Review of Pocket Money

Pocket Money (1972)
3/10
What We've Got He-ah', Is Failure to CAPTIVATE!
13 May 2015
Warning: Spoilers
I'd never heard of this movie until I read web-site article about Dwight Yoakam, which included an interview. Dwight gave this movie a big shout out, saying it was highly unconventional, yet quite likable. And since I've pretty much liked Paul Newman and Lee Marvin in almost everything they've been in, I took a chance. Let's just say that I'm still on board with Dwight the musician, but I've got a big thumbs down to Dwight the movie critic.

I'm going to be brief, as I don't want to rain on Terence Malick's script and Stuart Rosenberg's direction too hard. But this movie just never got going AT ALL. It just seemed like the boys from "Cool Hand Luke" (Newman, Strother Martin & Wayne Rogers, along with Rosenberg) decided to put the band back together again, but forgot to include a REAL STORY.

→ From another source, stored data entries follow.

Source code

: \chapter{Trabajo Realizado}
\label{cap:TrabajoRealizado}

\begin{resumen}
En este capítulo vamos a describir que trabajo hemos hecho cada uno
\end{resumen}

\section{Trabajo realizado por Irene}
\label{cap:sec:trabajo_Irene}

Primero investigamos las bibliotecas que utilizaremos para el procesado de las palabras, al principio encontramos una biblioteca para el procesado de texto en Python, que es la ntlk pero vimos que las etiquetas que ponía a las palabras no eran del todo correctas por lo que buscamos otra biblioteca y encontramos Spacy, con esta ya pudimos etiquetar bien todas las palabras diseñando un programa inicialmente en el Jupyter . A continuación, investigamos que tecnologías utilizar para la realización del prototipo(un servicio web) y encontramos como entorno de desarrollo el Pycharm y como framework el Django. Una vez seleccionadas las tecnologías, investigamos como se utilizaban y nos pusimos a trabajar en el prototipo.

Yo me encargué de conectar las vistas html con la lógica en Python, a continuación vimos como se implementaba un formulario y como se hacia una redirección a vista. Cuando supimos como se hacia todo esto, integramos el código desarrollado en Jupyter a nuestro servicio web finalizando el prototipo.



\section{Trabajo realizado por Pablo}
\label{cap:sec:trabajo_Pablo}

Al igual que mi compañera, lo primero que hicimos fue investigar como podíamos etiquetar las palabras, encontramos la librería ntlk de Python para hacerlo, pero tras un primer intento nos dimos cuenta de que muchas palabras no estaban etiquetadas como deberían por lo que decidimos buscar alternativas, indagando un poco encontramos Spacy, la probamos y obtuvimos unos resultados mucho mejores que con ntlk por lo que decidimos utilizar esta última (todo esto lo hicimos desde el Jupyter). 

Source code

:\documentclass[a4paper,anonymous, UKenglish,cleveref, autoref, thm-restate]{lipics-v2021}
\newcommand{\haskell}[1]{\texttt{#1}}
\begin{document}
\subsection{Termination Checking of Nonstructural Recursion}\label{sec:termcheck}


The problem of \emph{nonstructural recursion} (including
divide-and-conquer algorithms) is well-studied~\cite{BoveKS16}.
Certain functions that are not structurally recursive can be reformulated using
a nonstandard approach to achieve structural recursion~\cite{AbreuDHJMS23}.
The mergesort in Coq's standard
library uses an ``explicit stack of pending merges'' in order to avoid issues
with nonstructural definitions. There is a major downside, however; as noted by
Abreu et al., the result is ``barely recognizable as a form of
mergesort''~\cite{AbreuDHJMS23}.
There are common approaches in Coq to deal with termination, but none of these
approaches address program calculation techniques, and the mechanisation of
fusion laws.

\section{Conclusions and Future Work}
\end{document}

Instead, we get Newman as a broke cattleman, bumbling around South of the Border negotiating cattle prices with stubborn Mexican ranchers. Where's the humor and/or intrigue with that plot line? When the only (semi) interesting part of the film is Elizondo & Sierra, two US citizens of Puerto Rican descent, playing smarmy Mexicans, you've got real problems in a movie with 2 stars as big as Newman and Marvin. Stay away from this one unless you're a Newman "completest"!